By Dr. Ashley O'Rourke PT, DPT, ATC, LAT
Look, let’s just be honest - you’re probably hesitant to go to a physical therapist that is not in-network with your insurance company...and we don’t blame you. After all, you pay good money for health insurance! It would make sense to want to use a service you already pay for.
But does it really make sense? Do we need to use insurance for everything? Should we?
The simple answer when it comes to physical therapy is NO. Generally speaking, you will get more for your money by paying cash, and in a lot of cases it will actually SAVE you money. Keep reading and we will show you exactly how that is the case by doing the math. But first:
What is Cash-Based Physical Therapy?
In a cash-based treatment model, the physical therapist enters into a contract with the patient to provide physical therapy services in a manner that both parties have determined will help them reach treatment goals most efficiently. The patient pays a predetermined amount at the time of service, allowing the therapist to focus attention on providing the best possible service while keeping administrative costs low. You may pay for services using actual cash, a check, or a credit/debit card. You may also use FSA/HSA cards. Think of it as the same way services are rendered for a massage therapist or personal training.

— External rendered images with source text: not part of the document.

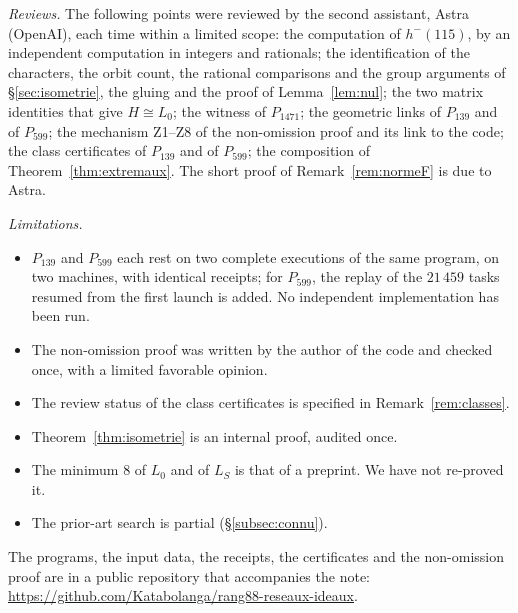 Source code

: \documentclass[11pt,a4paper]{amsart}
\theoremstyle{plain}
\theoremstyle{definition}
\numberwithin{equation}{section}
\newcommand{\Lz}{L_{0}}
\newcommand{\LS}{L_{S}}
\begin{document}
\emph{Reviews.} The following points were reviewed by the second assistant, Astra (OpenAI), each time within a limited scope: the computation of $h^-(115)$, by an independent computation in integers and rationals; the identification of the characters, the orbit count, the rational comparisons and the group arguments of \S\ref{sec:isometrie}, the gluing and the proof of Lemma~\ref{lem:nul}; the two matrix identities that give $H\cong\Lz$; the witness of $P_{1471}$; the geometric links of $P_{139}$ and of $P_{599}$; the mechanism Z1--Z8 of the non-omission proof and its link to the code; the class certificates of $P_{139}$ and of $P_{599}$; the composition of Theorem~\ref{thm:extremaux}. The short proof of Remark~\ref{rem:normeF} is due to Astra.

\emph{Limitations.}
\begin{itemize}
\item $P_{139}$ and $P_{599}$ each rest on two complete executions of the same program, on two machines, with identical receipts; for $P_{599}$, the replay of the $21\,459$ tasks resumed from the first launch is added. No independent implementation has been run.
\item The non-omission proof was written by the author of the code and checked once, with a limited favorable opinion.
\item The review status of the class certificates is specified in Remark~\ref{rem:classes}.
\item Theorem~\ref{thm:isometrie} is an internal proof, audited once.
\item The minimum $8$ of $\Lz$ and of $\LS$ is that of a preprint. We have not re-proved it.
\item The prior-art search is partial (\S\ref{subsec:connu}).
\end{itemize}

The programs, the input data, the receipts, the certificates and the non-omission proof are in a public repository that accompanies the note: \url{https://github.com/Katabolanga/rang88-reseaux-ideaux}.
\end{document}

Typically, coding for physical therapy services provided (CPT codes), is determined using a complex matrix of "timed codes" and "untimed codes". This often results in confusing patient bills, as the amount billed to insurance will vary visit to visit based on the exact services provided that day. Cash-based billing eliminates this confusion and allows for clarity in decision making on the part of the patient and their provider. Documentation for evaluations, treatment visits, and progress notes are performed just like any other physical therapy practice and comply with all legal requirements.
What does it mean to be an out-of-network provider?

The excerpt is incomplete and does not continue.